Top 10 Issues of 2021
1) Social Media Content Moderation & Facebook’s Whistleblower
The “Facebook Whistleblower” blew up into a global media sensation but major regulation was already fully on track with the EU Digital Services Act and UK Online Safety Bill well before she arrived. Governments in Central Asia, Russia, Turkey, India, China, and Africa are also blaming social media for online troubles and mandating similar censorship interventions.
2) The Epic App Developer Battle Against Apple and Google
Epic Games’ federal antitrust lawsuit against Apple filled the news, with Judge Yvonne Gonzalez Rogers rejecting Epic’s charge that Apple was an illegal monopolist. South Korea legislated that app developers could choose alternative payments but Google said they would still collect their fees. The app developers cried foul. Watch for big developers to push for rate regulation in 2022.
3) Republicans Complain of Social Media Censorship
Nearly all Republicans suspect anti-conservative censorship by social media giants. Congress is stymied but GOP legislators in Florida and Texas waved off constitutional concerns and enacted state laws. Both bills were blocked by federal judges on First Amendment grounds. Former President Trump filed federal lawsuits against three platforms for banning him, but they appear on a similar track.
4) Big Tech Antitrust Regulation (The DMA) is Coming
Competition-inspired regulatory regimes intended to bypass the time and hassle of traditional competition enforcement were on the march, led by the EU’s Digital Market Act with unprecedented mandates on “digital gatekeepers”. Expect it to cover 20-to-30 digital businesses to start. While Big Tech regulation in the US Congress is stalled, Germany and Japan each enacted a Big Tech regulatory regime.
5) Gig Work Platforms and Change in Europe
Europe was the center of Gig work news in 2021. The UK High Court ordered Uber to reclassify drivers as workers, Spain and Portugal legislated that ridesharing and delivery drivers be treated as employees, and courts in the Netherlands and Italy made similar rulings.
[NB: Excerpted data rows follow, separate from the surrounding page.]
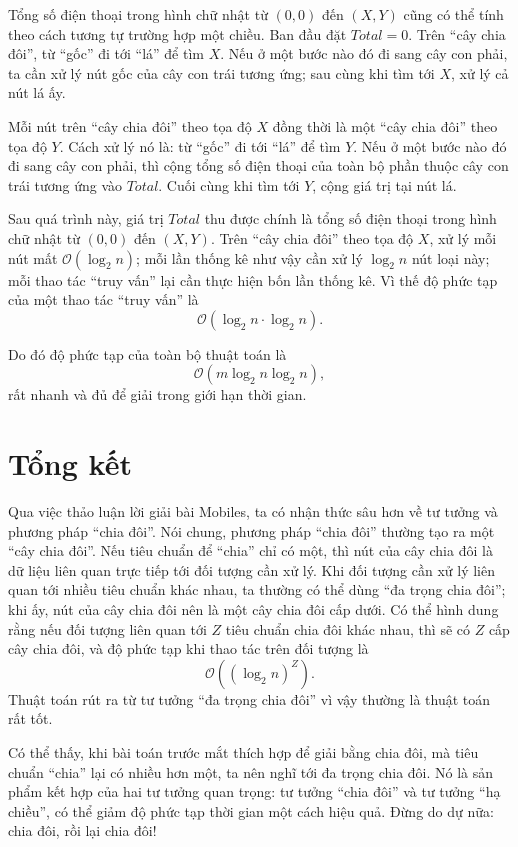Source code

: \documentclass[11pt]{article}
\newcommand{\Oh}{\mathcal{O}}
\begin{document}
Tổng số điện thoại trong hình chữ nhật từ \((0,0)\) đến \((X,Y)\) cũng có thể
tính theo cách tương tự trường hợp một chiều. Ban đầu đặt
\(\mathit{Total}=0\). Trên ``cây chia đôi'', từ ``gốc'' đi tới ``lá'' để tìm
\(X\). Nếu ở một bước nào đó đi sang cây con phải, ta cần xử lý nút gốc của
cây con trái tương ứng; sau cùng khi tìm tới \(X\), xử lý cả nút lá ấy.

Mỗi nút trên ``cây chia đôi'' theo tọa độ \(X\) đồng thời là một ``cây chia
đôi'' theo tọa độ \(Y\). Cách xử lý nó là: từ ``gốc'' đi tới ``lá'' để tìm
\(Y\). Nếu ở một bước nào đó đi sang cây con phải, thì cộng tổng số điện
thoại của toàn bộ phần thuộc cây con trái tương ứng vào \(\mathit{Total}\).
Cuối cùng khi tìm tới \(Y\), cộng giá trị tại nút lá.

Sau quá trình này, giá trị \(\mathit{Total}\) thu được chính là tổng số điện
thoại trong hình chữ nhật từ \((0,0)\) đến \((X,Y)\). Trên ``cây chia đôi''
theo tọa độ \(X\), xử lý mỗi nút mất \(\Oh(\log_2 n)\); mỗi lần thống kê như
vậy cần xử lý \(\log_2 n\) nút loại này; mỗi thao tác ``truy vấn'' lại cần
thực hiện bốn lần thống kê. Vì thế độ phức tạp của một thao tác ``truy vấn''
là
\[
  \Oh(\log_2 n\cdot \log_2 n).
\]

Do đó độ phức tạp của toàn bộ thuật toán là
\[
  \Oh(m\log_2 n\log_2 n),
\]
rất nhanh và đủ để giải trong giới hạn thời gian.

\section{Tổng kết}

Qua việc thảo luận lời giải bài Mobiles, ta có nhận thức sâu hơn về tư tưởng
và phương pháp ``chia đôi''. Nói chung, phương pháp ``chia đôi'' thường tạo ra
một ``cây chia đôi''. Nếu tiêu chuẩn để ``chia'' chỉ có một, thì nút của cây
chia đôi là dữ liệu liên quan trực tiếp tới đối tượng cần xử lý. Khi đối tượng
cần xử lý liên quan tới nhiều tiêu chuẩn khác nhau, ta thường có thể dùng
``đa trọng chia đôi''; khi ấy, nút của cây chia đôi nên là một cây chia đôi
cấp dưới. Có thể hình dung rằng nếu đối tượng liên quan tới \(Z\) tiêu chuẩn
chia đôi khác nhau, thì sẽ có \(Z\) cấp cây chia đôi, và độ phức tạp khi thao
tác trên đối tượng là
\[
  \Oh\!\left((\log_2 n)^Z\right).
\]
Thuật toán rút ra từ tư tưởng ``đa trọng chia đôi'' vì vậy thường là thuật
toán rất tốt.

Có thể thấy, khi bài toán trước mắt thích hợp để giải bằng chia đôi, mà tiêu
chuẩn ``chia'' lại có nhiều hơn một, ta nên nghĩ tới đa trọng chia đôi. Nó là
sản phẩm kết hợp của hai tư tưởng quan trọng: tư tưởng ``chia đôi'' và tư
tưởng ``hạ chiều'', có thể giảm độ phức tạp thời gian một cách hiệu quả. Đừng
do dự nữa: chia đôi, rồi lại chia đôi!
\end{document}
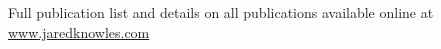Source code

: \documentclass[margin,line]{res}
\begin{document}
\begin{resume}
Full publication list and details on all publications available online at 
\url{www.jaredknowles.com}


\vspace*{5mm}

% 
% 
% 
% 
% 
% 
% 
% 
% 
% 

\end{resume}
\end{document}
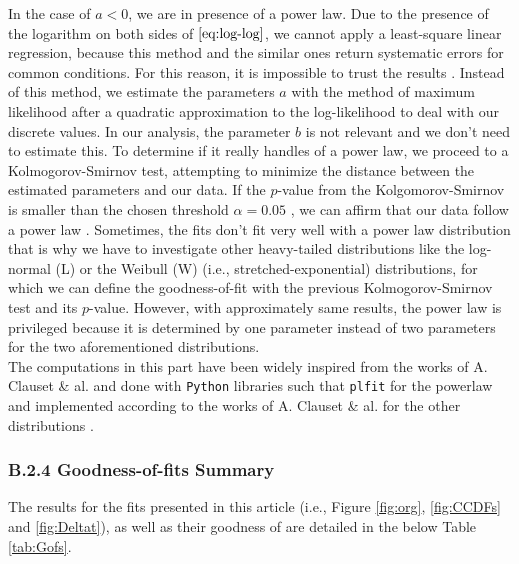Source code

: \documentclass[unnumsec,webpdf,contemporary,large]{oup-authoring-template}%
\theoremstyle{thmstyleone}%
\theoremstyle{thmstyletwo}%
\theoremstyle{thmstylethree}%
\begin{document}
\begin{appendices}
    In the case of $a<0$, we are in presence of a power law. Due to the presence of the logarithm on both sides of $\eqref{eq:log-log}$, we cannot apply a least-square linear regression, because this method and the similar ones return systematic errors for common conditions. For this reason, it is impossible to trust the results \cite{clauset_power-law_2009}. Instead of this method, we estimate the parameters $a$ with the method of maximum likelihood after a quadratic approximation to the log-likelihood to deal with our discrete values. In our analysis, the parameter $b$ is not relevant and we don't need to estimate this. To determine if it really handles of a power law, we proceed to a Kolmogorov-Smirnov test, attempting to minimize the distance between the estimated parameters and our data. If the $p$-value from the Kolgomorov-Smirnov is smaller than the chosen threshold $\alpha = 0.05$ , we can affirm that our data follow a power law \cite{clauset_power-law_2009}.
    Sometimes, the fits don't fit very well with a power law distribution that is why we have to investigate other heavy-tailed distributions like the log-normal (L) or the Weibull (W) (i.e., stretched-exponential) distributions, for which we can define the goodness-of-fit with the previous Kolmogorov-Smirnov test and its $p$-value. However, with approximately same results, the power law is privileged because it is determined by one parameter instead of two parameters for the two aforementioned distributions.\\
    The computations in this part have been widely inspired from the works of A. Clauset \& al.  and done with \verb?Python? libraries such that \verb?plfit? for the powerlaw and implemented according to the works of A. Clauset \& al. for the other distributions \cite{clauset_power-law_2009}.\\
   
\subsubsection{B.2.4 Goodness-of-fits Summary}
\label{subsub:GofS}

The results for the fits presented in this article (i.e., Figure \ref{fig:org}, \ref{fig:CCDFs} and \ref{fig:Deltat}), as well as their goodness of are detailed in the below Table \ref{tab:Gofs}.

\end{appendices}

%
%
\end{document}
The biggest long-term impact may be from the European Commission’s draft legislation to update labor regulations for “Digital Labor Platforms”.
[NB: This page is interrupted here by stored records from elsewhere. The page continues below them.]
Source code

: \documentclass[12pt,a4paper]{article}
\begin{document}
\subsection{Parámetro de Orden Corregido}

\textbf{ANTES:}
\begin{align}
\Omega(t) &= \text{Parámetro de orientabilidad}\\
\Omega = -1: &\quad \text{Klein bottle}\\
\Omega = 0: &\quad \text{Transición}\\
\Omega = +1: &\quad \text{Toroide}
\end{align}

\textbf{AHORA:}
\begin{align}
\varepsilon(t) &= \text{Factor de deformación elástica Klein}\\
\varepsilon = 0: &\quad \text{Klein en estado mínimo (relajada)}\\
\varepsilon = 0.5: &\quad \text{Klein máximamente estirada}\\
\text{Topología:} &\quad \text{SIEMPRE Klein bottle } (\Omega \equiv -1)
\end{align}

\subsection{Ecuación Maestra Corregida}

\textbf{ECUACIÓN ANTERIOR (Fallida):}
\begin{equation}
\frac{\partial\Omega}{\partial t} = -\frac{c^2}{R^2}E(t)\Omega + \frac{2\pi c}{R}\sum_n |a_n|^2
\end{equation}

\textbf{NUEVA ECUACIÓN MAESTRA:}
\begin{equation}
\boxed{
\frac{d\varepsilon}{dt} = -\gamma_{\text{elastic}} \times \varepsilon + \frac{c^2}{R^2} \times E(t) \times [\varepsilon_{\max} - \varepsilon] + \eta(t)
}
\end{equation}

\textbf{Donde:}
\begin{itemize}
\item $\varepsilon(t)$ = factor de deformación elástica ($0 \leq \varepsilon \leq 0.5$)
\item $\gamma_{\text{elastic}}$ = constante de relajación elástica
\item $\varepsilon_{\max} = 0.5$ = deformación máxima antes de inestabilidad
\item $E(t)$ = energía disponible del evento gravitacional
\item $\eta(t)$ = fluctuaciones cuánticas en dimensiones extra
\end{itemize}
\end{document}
6) Biden’s Global Corporate Tax Reform and Digital Taxes
The Biden Administration completely changed the global standoff on digital taxes by refocusing US attention on tax havens. The result was a massive two-part deal negotiated at the OECD. It reworked a digital-only tax to cover around 100 giant consumer-facing companies and set a minimum tax of 15% on multinationals. Maryland also enacted a state digital advertising tax being challenged in federal court.
7) Google and Facebook Forced to Pay Media Companies
France and Australia have carried the media industry’s water to squeeze payments out of Google and Facebook. Australia proposed legislation that led both to threaten to stop key services, something Facebook actually did for a few days. A compromise was reached and payments talks ensued. France was focused on Google, slapping a 500 million euro fine on the giant for not paying up fast enough.
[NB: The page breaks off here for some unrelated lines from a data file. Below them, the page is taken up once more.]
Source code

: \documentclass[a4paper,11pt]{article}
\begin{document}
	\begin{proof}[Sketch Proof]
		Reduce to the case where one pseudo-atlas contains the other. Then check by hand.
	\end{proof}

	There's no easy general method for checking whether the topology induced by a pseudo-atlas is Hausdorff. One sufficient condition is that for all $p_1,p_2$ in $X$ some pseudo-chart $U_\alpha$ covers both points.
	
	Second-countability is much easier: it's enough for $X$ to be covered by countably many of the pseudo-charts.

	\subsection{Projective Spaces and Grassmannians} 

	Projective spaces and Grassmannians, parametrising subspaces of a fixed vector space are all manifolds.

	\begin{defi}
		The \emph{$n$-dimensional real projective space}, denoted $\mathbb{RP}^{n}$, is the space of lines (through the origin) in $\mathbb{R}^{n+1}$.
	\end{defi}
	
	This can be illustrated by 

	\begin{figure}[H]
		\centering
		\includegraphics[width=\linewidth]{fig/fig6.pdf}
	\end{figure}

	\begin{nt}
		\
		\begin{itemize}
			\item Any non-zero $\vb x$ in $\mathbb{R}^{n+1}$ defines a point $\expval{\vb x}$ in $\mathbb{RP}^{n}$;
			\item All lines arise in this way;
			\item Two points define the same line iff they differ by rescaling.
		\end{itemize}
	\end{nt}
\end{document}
8) Shifting Standards for Big Tech Acquisition Reviews
Two Facebook acquisitions, GIF platform Giphy and CRM software platform Customer, highlighted the shifting standards for Big Tech acquisitions. Both are small, not profitable, US-based startups without operations in Europe. The EU signed off on Giphy, but not Customer. The UK CMA did the opposite, ordering the Giphy deal unwound. Look forward to multi-jurisdiction Good Cop – Bad Cop scenarios.
9) Amazon Battles Reliance in India
The battle between Amazon and Reliance Industries over Indian e-commerce supremacy filled 2021. While Amazon blocked Reliance’s purchase of Future Retail in court, India’s competition regulator may undo that result. Amazon’s issues are grounded in the country’s unique Foreign Direct Investment laws with accusations that the eCommerce giant routinely violates the law by engaging in retail activities.
10) TikTok, WeChat, Data Security and China “Decoupling”
The Biden Administration ended the Trump Administration’s legal battles over TikTok and WeChat and embarked on an effort to create a new system to judge the security implications of Chinese-owned apps and digital equipment. Outside the US, the data security implications of digital businesses sharing data with businesses inside China were a growing issue, especially in Japan.